> TASK PROMPT:
Could you print out every entry, character for character?

Records excerpted from a collection:
================

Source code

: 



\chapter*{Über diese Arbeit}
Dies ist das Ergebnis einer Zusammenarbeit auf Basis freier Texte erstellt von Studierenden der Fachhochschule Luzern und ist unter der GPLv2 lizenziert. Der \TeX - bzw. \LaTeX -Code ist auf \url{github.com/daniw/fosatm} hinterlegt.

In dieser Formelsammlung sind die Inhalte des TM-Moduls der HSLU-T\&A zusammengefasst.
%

================

> OUTPUT FOR THIS TASK:
Source code

: 



\chapter*{Über diese Arbeit}
Dies ist das Ergebnis einer Zusammenarbeit auf Basis freier Texte erstellt von Studierenden der Fachhochschule Luzern und ist unter der GPLv2 lizenziert. Der \TeX - bzw. \LaTeX -Code ist auf \url{github.com/daniw/fosatm} hinterlegt.

In dieser Formelsammlung sind die Inhalte des TM-Moduls der HSLU-T\&A zusammengefasst.
%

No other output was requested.